[What is needed]
Exclude the pictures, and otherwise reproduce the data in full.

[Records for the exercise]
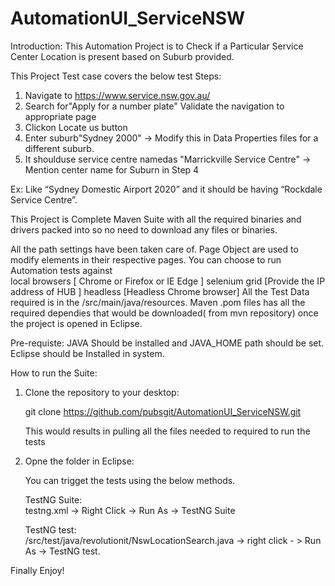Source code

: # AutomationUI_ServiceNSW
Introduction:
This Automation Project is to Check if a Particular Service Center Location is present based on Suburb provided.

This Project Test case covers the below test Steps:

1. Navigate to https://www.service.nsw.gov.au/
2. Search for"Apply for a number plate"
   Validate the navigation to appropriate page
3. Clickon Locate us button
4. Enter suburb"Sydney 2000" -> Modify this in Data Properties files for a different suburb. 
5. It shoulduse service centre namedas "Marrickville Service Centre"  -> Mention center name for Suburn in Step 4
 
Ex: Like “Sydney Domestic Airport 2020” and it should be having “Rockdale Service Centre”.

This Project is Complete Maven Suite with all the required binaries and drivers packed into so no need to download any files or binaries.

All the path settings have been taken care of.
Page Object are used to modify elements in their respective pages.
You can choose to run Automation tests against  
    local browsers [ Chrome or Firefox or IE Edge ]
    selenium grid  [Provide the IP address of HUB ] 
    headless [Headless Chrome browser]
All the Test Data required is in the /src/main/java/resources.
Maven .pom files has all the required dependies that would be downloaded( from mvn repository) once the project is opened in Eclipse.


Pre-requiste:
JAVA Should be installed and JAVA_HOME path should be set.
Eclipse should be Installed in system.


How to run the Suite:
1)  Clone the repository to your desktop:
    
    git clone https://github.com/pubsgit/AutomationUI_ServiceNSW.git
    
    This would results in pulling all the files needed to required to run the tests
    
2)  Opne the folder in Eclipse:
    
    You can trigget the tests using the below methods.
    
    TestNG Suite:   
    testng.xml -> Right Click -> Run As -> TestNG Suite
    
    TestNG test:    
    /src/test/java/revolutionit/NswLocationSearch.java    -> right click - > Run As -> TestNG test.
    
Finally Enjoy!
    
    
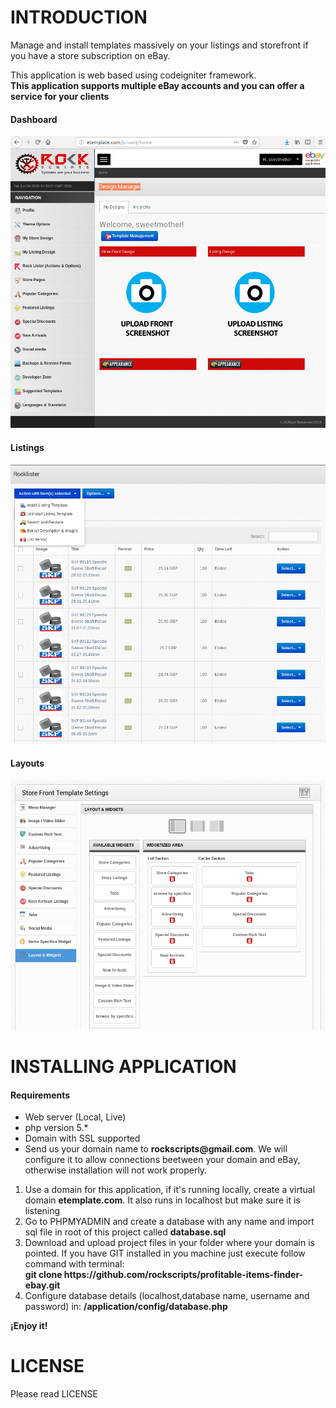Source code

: <h1>INTRODUCTION</h1>
<p>Manage and install templates massively on your listings and storefront if you have a store subscription on eBay.</p>
<p>
    This application is web based using codeigniter framework.<br>
    <b>This application supports multiple eBay accounts and you can offer a service for your clients</b>
</p>
<p><h4>Dashboard</h4>
<img src='clients/files/screenshots/e1.png'>
</p>
<p>
<h4>Listings</h4>
<img src='clients/files/screenshots/e2.png'>
</p>
<p>
<h4>Layouts</h4>
<img src='clients/files/screenshots/e3.png'>
</p>
<h1>INSTALLING APPLICATION</h1>
<h4>Requirements</h4>
<ul>
<li>Web server (Local, Live)</li>
<li>php version 5.*</li>
<li>Domain with SSL supported</li>
<li>Send us your domain name to <b>rockscripts@gmail.com</b>. We will configure it to allow connections beetween your domain and eBay, otherwise installation will not work properly.</li>
</ul>
<p>
    <ol>
        <li>
        Use a domain for this application, if it's running locally, create a virtual domain <b>etemplate.com</b>. It also runs in localhost but make sure it is listening 
        </li>
        <li>
          Go to PHPMYADMIN and create a database with any name and import sql file in root of this project called <b>database.sql</b>
        </li>
        <li>
        Download and upload project files in your folder where your domain is pointed. If you have GIT installed in you machine just execute follow command with terminal: <br>
          <b>git clone https://github.com/rockscripts/profitable-items-finder-ebay.git</b>
        </li>
        <li>
          Configure database details (localhost,database name, username and password) in: <b>/application/config/database.php</b>
        </li>
    </ol>
</p>
<p>
<b>¡Enjoy it!</b>
</p>
<h1>LICENSE</h1>
<p>
 Please read LICENSE
</p>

[Exercise answer]
Source code

: # AutomationUI_ServiceNSW
Introduction:
This Automation Project is to Check if a Particular Service Center Location is present based on Suburb provided.

This Project Test case covers the below test Steps:

1. Navigate to https://www.service.nsw.gov.au/
2. Search for"Apply for a number plate"
   Validate the navigation to appropriate page
3. Clickon Locate us button
4. Enter suburb"Sydney 2000" -> Modify this in Data Properties files for a different suburb. 
5. It shoulduse service centre namedas "Marrickville Service Centre"  -> Mention center name for Suburn in Step 4
 
Ex: Like “Sydney Domestic Airport 2020” and it should be having “Rockdale Service Centre”.

This Project is Complete Maven Suite with all the required binaries and drivers packed into so no need to download any files or binaries.

All the path settings have been taken care of.
Page Object are used to modify elements in their respective pages.
You can choose to run Automation tests against  
    local browsers [ Chrome or Firefox or IE Edge ]
    selenium grid  [Provide the IP address of HUB ] 
    headless [Headless Chrome browser]
All the Test Data required is in the /src/main/java/resources.
Maven .pom files has all the required dependies that would be downloaded( from mvn repository) once the project is opened in Eclipse.


Pre-requiste:
JAVA Should be installed and JAVA_HOME path should be set.
Eclipse should be Installed in system.


How to run the Suite:
1)  Clone the repository to your desktop:
    
    git clone https://github.com/pubsgit/AutomationUI_ServiceNSW.git
    
    This would results in pulling all the files needed to required to run the tests
    
2)  Opne the folder in Eclipse:
    
    You can trigget the tests using the below methods.
    
    TestNG Suite:   
    testng.xml -> Right Click -> Run As -> TestNG Suite
    
    TestNG test:    
    /src/test/java/revolutionit/NswLocationSearch.java    -> right click - > Run As -> TestNG test.
    
Finally Enjoy!
    
    
Source code

: <h1>INTRODUCTION</h1>
<p>Manage and install templates massively on your listings and storefront if you have a store subscription on eBay.</p>
<p>
    This application is web based using codeigniter framework.<br>
    <b>This application supports multiple eBay accounts and you can offer a service for your clients</b>
</p>
<p><h4>Dashboard</h4>
<img src='clients/files/screenshots/e1.png'>
</p>
<p>
<h4>Listings</h4>
<img src='clients/files/screenshots/e2.png'>
</p>
<p>
<h4>Layouts</h4>
<img src='clients/files/screenshots/e3.png'>
</p>
<h1>INSTALLING APPLICATION</h1>
<h4>Requirements</h4>
<ul>
<li>Web server (Local, Live)</li>
<li>php version 5.*</li>
<li>Domain with SSL supported</li>
<li>Send us your domain name to <b>rockscripts@gmail.com</b>. We will configure it to allow connections beetween your domain and eBay, otherwise installation will not work properly.</li>
</ul>
<p>
    <ol>
        <li>
        Use a domain for this application, if it's running locally, create a virtual domain <b>etemplate.com</b>. It also runs in localhost but make sure it is listening 
        </li>
        <li>
          Go to PHPMYADMIN and create a database with any name and import sql file in root of this project called <b>database.sql</b>
        </li>
        <li>
        Download and upload project files in your folder where your domain is pointed. If you have GIT installed in you machine just execute follow command with terminal: <br>
          <b>git clone https://github.com/rockscripts/profitable-items-finder-ebay.git</b>
        </li>
        <li>
          Configure database details (localhost,database name, username and password) in: <b>/application/config/database.php</b>
        </li>
    </ol>
</p>
<p>
<b>¡Enjoy it!</b>
</p>
<h1>LICENSE</h1>
<p>
 Please read LICENSE
</p>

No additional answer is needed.